** Action item **
In the entries that follow, find the line containing "- C is a vector perpendicular to A and B", then output exactly every line from the first through that one.

** Records supplied **
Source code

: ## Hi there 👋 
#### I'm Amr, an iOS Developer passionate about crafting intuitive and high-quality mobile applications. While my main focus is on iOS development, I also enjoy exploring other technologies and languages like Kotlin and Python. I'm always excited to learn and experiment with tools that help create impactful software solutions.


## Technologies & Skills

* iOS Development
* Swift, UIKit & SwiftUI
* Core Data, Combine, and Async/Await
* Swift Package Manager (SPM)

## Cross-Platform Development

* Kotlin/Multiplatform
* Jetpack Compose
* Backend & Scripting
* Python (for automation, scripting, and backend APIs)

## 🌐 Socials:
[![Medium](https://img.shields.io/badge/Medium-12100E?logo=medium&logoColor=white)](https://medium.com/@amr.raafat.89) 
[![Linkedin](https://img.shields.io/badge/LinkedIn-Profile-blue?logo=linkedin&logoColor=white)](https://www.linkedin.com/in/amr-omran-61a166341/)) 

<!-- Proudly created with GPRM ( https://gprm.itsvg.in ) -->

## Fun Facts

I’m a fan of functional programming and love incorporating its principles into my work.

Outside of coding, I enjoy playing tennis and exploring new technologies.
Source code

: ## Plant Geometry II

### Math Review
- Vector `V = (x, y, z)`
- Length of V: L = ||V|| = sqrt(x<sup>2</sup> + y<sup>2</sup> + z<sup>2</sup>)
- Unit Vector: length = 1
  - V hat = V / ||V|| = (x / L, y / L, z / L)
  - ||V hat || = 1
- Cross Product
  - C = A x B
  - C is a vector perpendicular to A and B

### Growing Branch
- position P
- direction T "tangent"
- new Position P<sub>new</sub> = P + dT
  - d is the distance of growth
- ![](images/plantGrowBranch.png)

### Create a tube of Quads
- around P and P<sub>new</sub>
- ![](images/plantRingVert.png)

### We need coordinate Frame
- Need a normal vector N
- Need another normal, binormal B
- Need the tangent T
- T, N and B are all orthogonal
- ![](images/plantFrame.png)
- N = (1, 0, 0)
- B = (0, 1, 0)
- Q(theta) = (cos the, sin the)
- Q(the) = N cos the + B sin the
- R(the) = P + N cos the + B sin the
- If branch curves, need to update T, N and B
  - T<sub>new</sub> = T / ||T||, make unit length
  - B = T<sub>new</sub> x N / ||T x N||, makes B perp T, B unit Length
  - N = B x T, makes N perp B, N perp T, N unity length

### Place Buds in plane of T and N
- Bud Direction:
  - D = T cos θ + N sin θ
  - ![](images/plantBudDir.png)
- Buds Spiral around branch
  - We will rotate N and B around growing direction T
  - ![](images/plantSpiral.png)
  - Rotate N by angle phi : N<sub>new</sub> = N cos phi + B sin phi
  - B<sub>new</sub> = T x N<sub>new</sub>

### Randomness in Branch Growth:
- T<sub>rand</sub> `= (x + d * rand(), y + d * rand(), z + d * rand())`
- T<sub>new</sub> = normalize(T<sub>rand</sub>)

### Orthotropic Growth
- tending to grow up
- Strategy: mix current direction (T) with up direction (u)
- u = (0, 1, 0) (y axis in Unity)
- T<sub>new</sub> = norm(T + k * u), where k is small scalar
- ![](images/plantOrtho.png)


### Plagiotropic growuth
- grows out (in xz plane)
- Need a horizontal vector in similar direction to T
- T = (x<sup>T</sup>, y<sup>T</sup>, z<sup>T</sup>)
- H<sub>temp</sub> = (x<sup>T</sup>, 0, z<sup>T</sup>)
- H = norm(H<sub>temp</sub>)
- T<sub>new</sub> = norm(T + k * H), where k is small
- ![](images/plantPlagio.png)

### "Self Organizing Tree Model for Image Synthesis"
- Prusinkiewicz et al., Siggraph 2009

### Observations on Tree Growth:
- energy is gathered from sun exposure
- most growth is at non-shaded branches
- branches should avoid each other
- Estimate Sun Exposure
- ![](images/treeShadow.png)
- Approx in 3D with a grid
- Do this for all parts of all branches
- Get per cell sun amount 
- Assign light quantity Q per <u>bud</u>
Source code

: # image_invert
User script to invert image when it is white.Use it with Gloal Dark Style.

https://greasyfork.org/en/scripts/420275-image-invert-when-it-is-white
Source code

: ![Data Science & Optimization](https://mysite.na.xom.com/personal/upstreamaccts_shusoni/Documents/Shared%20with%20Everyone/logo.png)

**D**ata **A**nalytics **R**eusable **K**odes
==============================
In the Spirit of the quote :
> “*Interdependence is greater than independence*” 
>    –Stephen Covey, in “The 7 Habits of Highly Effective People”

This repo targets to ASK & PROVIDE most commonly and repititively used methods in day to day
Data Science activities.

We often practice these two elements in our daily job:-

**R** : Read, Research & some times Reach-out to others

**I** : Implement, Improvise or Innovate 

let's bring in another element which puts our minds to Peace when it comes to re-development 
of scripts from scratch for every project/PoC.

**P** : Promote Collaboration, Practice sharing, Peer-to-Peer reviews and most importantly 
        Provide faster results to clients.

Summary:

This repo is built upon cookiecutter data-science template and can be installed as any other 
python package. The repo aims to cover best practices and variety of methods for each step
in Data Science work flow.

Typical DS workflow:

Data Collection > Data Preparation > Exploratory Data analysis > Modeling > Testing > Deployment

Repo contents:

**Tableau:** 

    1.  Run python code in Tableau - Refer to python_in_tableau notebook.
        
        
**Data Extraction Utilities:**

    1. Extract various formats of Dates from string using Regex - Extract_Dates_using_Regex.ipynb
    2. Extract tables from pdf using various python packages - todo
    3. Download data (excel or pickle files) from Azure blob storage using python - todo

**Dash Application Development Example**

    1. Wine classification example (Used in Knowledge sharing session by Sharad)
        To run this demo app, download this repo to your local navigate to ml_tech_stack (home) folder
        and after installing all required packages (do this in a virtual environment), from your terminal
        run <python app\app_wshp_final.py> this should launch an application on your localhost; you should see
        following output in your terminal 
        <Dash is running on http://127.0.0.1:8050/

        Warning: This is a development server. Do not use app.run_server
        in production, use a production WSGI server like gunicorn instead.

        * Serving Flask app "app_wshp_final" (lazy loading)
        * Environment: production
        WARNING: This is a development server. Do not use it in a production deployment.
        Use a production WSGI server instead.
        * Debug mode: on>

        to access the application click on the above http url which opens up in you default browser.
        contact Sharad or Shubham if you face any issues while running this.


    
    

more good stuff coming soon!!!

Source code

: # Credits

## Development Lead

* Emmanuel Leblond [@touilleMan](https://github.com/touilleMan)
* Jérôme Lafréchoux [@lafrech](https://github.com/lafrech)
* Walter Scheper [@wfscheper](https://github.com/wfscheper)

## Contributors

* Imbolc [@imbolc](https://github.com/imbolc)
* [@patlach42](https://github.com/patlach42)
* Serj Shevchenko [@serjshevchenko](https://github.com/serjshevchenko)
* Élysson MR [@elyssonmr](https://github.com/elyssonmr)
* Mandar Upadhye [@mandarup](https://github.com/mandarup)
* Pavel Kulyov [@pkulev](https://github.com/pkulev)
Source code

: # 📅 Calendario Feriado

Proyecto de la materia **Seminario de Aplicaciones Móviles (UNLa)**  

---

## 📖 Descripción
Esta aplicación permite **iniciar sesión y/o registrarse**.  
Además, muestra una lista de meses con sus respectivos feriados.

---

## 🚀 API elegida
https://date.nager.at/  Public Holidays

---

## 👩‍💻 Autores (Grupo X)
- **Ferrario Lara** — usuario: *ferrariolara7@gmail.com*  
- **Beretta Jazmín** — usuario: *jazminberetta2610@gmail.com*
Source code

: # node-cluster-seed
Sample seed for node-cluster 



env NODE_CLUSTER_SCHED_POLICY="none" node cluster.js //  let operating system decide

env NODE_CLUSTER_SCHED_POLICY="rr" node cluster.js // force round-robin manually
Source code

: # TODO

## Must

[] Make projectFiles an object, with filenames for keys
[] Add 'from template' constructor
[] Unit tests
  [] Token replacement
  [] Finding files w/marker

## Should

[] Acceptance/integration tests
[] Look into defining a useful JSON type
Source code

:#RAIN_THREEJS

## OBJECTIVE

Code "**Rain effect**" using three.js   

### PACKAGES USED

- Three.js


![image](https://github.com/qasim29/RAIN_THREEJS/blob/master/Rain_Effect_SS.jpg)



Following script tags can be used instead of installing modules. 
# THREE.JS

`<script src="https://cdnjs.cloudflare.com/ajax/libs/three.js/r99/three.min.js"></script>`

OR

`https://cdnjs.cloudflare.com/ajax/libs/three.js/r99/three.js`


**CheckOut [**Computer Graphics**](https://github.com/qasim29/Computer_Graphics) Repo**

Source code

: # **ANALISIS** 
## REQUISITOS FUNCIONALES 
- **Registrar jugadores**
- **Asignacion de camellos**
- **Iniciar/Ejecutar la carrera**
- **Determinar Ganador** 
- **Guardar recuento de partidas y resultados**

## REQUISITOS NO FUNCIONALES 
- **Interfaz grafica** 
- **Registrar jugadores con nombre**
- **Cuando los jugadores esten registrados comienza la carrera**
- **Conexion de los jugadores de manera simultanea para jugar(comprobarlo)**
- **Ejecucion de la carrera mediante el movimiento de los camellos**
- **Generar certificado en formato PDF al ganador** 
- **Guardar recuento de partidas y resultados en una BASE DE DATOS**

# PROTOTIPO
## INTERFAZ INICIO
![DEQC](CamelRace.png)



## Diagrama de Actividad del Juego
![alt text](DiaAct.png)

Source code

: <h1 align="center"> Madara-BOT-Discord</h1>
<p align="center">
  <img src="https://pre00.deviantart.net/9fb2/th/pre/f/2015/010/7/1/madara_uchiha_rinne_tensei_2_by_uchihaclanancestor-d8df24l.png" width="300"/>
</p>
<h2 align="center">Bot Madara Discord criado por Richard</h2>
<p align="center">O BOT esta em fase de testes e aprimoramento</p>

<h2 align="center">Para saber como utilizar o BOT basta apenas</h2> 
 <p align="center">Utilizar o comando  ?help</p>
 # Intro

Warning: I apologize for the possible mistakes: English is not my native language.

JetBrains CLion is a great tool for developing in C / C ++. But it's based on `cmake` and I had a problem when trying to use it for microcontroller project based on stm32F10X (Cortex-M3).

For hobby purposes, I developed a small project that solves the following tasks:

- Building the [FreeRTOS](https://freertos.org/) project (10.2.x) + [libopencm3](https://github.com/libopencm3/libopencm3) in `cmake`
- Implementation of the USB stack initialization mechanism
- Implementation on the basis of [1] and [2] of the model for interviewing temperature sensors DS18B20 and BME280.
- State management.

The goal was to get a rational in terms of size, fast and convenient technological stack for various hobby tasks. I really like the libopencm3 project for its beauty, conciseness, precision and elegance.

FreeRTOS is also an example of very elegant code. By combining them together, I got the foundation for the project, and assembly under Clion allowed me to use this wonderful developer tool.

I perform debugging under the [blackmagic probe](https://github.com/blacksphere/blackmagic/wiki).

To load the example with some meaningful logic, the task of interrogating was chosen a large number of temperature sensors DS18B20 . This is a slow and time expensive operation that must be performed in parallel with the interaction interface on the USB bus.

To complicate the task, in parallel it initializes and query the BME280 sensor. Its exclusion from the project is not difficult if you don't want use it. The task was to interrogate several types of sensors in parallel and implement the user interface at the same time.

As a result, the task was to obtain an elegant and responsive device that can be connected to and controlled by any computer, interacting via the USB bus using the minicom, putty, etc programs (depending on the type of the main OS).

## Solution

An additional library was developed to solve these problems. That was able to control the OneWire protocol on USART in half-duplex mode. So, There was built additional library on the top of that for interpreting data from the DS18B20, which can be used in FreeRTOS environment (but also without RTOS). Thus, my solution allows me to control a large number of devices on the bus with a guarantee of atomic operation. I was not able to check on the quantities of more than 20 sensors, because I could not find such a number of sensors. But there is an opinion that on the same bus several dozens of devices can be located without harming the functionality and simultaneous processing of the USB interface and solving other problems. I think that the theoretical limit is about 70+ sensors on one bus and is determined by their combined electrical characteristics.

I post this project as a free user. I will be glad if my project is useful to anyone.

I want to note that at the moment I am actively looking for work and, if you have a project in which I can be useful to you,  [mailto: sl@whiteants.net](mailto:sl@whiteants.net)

** Exercise result **
Source code

: ## Hi there 👋 
#### I'm Amr, an iOS Developer passionate about crafting intuitive and high-quality mobile applications. While my main focus is on iOS development, I also enjoy exploring other technologies and languages like Kotlin and Python. I'm always excited to learn and experiment with tools that help create impactful software solutions.


## Technologies & Skills

* iOS Development
* Swift, UIKit & SwiftUI
* Core Data, Combine, and Async/Await
* Swift Package Manager (SPM)

## Cross-Platform Development

* Kotlin/Multiplatform
* Jetpack Compose
* Backend & Scripting
* Python (for automation, scripting, and backend APIs)

## 🌐 Socials:
[![Medium](https://img.shields.io/badge/Medium-12100E?logo=medium&logoColor=white)](https://medium.com/@amr.raafat.89) 
[![Linkedin](https://img.shields.io/badge/LinkedIn-Profile-blue?logo=linkedin&logoColor=white)](https://www.linkedin.com/in/amr-omran-61a166341/)) 

<!-- Proudly created with GPRM ( https://gprm.itsvg.in ) -->

## Fun Facts

I’m a fan of functional programming and love incorporating its principles into my work.

Outside of coding, I enjoy playing tennis and exploring new technologies.
Source code

: ## Plant Geometry II

### Math Review
- Vector `V = (x, y, z)`
- Length of V: L = ||V|| = sqrt(x<sup>2</sup> + y<sup>2</sup> + z<sup>2</sup>)
- Unit Vector: length = 1
  - V hat = V / ||V|| = (x / L, y / L, z / L)
  - ||V hat || = 1
- Cross Product
  - C = A x B
  - C is a vector perpendicular to A and B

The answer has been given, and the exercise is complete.